DATASET EXTRACT:
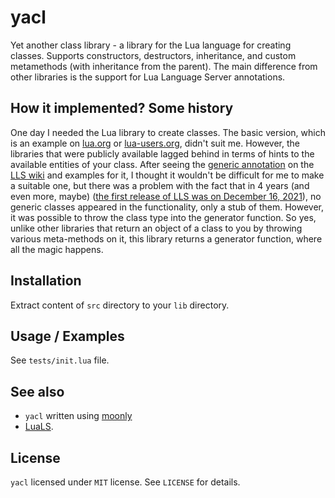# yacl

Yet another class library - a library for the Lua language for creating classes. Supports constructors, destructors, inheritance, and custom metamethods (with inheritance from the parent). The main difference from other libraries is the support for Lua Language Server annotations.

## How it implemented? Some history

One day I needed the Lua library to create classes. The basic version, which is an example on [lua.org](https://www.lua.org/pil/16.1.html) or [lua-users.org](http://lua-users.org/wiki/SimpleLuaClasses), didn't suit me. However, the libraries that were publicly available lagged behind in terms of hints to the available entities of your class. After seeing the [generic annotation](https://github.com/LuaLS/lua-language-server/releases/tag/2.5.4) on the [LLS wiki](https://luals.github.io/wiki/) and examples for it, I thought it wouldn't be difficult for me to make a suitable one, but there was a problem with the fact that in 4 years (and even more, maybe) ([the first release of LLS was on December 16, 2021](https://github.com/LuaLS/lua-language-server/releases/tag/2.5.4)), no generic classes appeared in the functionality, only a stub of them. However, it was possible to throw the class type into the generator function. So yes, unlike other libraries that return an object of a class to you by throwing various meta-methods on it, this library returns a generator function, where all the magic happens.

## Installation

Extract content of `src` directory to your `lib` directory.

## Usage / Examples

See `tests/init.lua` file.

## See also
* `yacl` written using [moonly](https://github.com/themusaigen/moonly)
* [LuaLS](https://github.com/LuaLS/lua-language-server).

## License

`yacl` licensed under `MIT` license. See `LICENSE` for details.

WHAT YOU ARE ASKED TO DO: Going through the listing above, please work out how many lines contain the word "classes", and give the number alone.

OUTPUT BELOW: 2